**Task directions**
Copy out exactly the lines spanning the line with "en el Contenido" to the line with "To change start", inclusive, from the data underneath, with no pictures.

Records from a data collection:
[Start of section]
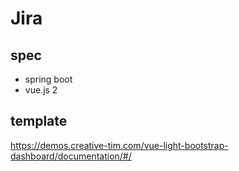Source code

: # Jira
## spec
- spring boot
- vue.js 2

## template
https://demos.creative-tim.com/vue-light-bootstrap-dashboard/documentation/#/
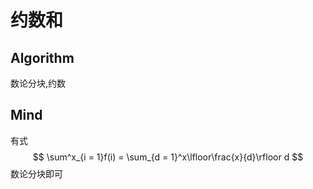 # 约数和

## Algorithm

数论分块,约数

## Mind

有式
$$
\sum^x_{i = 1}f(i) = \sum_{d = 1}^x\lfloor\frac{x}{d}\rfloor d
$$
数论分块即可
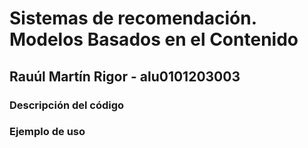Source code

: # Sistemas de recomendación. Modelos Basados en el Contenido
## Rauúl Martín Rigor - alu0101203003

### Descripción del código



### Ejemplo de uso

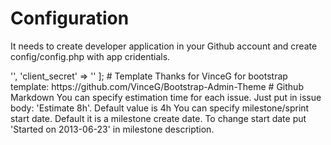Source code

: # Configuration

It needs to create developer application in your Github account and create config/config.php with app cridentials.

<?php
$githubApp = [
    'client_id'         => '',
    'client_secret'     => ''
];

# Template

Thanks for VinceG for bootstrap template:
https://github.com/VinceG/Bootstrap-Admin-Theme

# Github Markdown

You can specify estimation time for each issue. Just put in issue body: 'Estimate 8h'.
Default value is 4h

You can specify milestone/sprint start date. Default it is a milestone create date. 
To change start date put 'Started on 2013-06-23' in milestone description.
[End of section]
[Start of section]
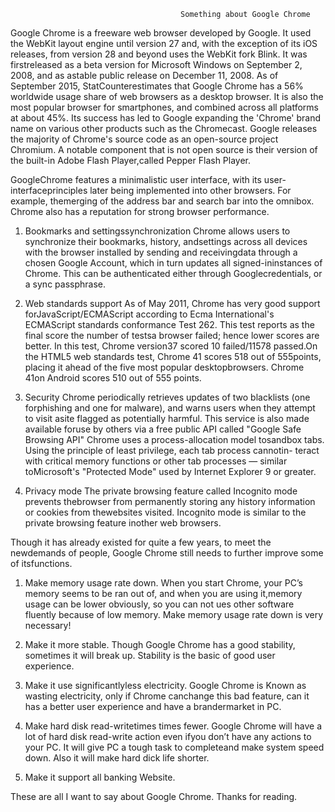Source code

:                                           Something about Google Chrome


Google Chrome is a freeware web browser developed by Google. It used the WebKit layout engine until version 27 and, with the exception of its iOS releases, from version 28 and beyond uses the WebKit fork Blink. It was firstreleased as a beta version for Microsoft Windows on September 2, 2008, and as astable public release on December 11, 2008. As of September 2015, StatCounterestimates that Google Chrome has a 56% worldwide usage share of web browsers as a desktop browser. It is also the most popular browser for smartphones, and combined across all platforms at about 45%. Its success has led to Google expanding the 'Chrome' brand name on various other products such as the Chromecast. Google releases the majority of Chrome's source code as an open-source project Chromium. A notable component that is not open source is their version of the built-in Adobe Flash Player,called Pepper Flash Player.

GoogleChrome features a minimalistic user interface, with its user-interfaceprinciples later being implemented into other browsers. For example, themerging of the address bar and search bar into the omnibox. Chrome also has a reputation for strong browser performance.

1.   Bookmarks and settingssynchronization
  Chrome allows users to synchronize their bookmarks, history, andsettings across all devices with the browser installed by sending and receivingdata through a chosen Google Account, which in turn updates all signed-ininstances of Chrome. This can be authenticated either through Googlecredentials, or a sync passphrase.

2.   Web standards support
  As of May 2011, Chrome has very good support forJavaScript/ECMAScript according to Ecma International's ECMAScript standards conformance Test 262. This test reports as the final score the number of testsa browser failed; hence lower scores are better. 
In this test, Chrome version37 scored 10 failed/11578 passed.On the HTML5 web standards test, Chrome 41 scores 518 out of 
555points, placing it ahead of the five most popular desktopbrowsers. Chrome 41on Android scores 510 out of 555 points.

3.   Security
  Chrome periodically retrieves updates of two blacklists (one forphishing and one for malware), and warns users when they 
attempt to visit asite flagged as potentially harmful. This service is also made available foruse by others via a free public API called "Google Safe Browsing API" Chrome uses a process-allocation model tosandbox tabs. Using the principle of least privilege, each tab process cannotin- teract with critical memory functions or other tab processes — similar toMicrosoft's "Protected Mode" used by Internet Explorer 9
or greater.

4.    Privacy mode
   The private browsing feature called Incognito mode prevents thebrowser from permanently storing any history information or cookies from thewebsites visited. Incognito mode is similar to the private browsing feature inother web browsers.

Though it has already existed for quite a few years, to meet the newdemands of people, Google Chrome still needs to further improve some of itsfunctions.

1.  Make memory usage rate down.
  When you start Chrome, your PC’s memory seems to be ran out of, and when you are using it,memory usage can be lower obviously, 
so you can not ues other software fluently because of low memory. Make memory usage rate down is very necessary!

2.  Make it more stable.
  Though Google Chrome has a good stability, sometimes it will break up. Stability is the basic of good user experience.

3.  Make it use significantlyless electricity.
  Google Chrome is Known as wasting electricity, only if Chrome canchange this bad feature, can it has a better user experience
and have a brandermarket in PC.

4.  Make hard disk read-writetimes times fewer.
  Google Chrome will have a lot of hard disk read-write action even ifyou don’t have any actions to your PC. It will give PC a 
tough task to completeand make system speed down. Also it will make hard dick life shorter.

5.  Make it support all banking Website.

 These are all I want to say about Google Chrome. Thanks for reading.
[End of section]
[Start of section]
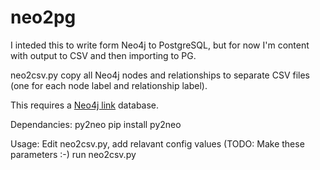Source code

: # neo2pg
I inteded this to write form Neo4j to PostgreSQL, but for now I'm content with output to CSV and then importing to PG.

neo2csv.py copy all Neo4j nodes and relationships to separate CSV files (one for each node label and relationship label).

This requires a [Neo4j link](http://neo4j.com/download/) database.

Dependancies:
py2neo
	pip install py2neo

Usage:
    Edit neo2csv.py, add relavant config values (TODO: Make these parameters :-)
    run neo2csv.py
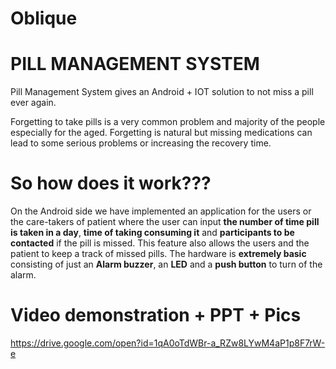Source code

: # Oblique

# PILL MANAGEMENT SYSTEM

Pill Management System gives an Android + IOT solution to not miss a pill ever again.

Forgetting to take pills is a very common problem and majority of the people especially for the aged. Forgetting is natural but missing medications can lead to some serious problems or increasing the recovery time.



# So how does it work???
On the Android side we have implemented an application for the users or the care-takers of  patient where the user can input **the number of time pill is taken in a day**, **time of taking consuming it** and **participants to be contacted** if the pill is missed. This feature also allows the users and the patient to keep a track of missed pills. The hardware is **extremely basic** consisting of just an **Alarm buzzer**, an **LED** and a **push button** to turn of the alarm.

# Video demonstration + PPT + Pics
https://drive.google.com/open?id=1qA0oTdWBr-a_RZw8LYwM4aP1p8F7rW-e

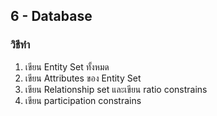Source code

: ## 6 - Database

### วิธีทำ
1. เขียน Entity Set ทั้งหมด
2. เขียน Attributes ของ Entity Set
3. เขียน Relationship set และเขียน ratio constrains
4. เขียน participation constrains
[End of section]
**Answer section**
: # Sistemas de recomendación. Modelos Basados en el Contenido
## Rauúl Martín Rigor - alu0101203003

### Descripción del código



### Ejemplo de uso

Source code

: # Configuration

It needs to create developer application in your Github account and create config/config.php with app cridentials.

<?php
$githubApp = [
    'client_id'         => '',
    'client_secret'     => ''
];

# Template

Thanks for VinceG for bootstrap template:
https://github.com/VinceG/Bootstrap-Admin-Theme

# Github Markdown

You can specify estimation time for each issue. Just put in issue body: 'Estimate 8h'.
Default value is 4h

You can specify milestone/sprint start date. Default it is a milestone create date. 
To change start date put 'Started on 2013-06-23' in milestone description.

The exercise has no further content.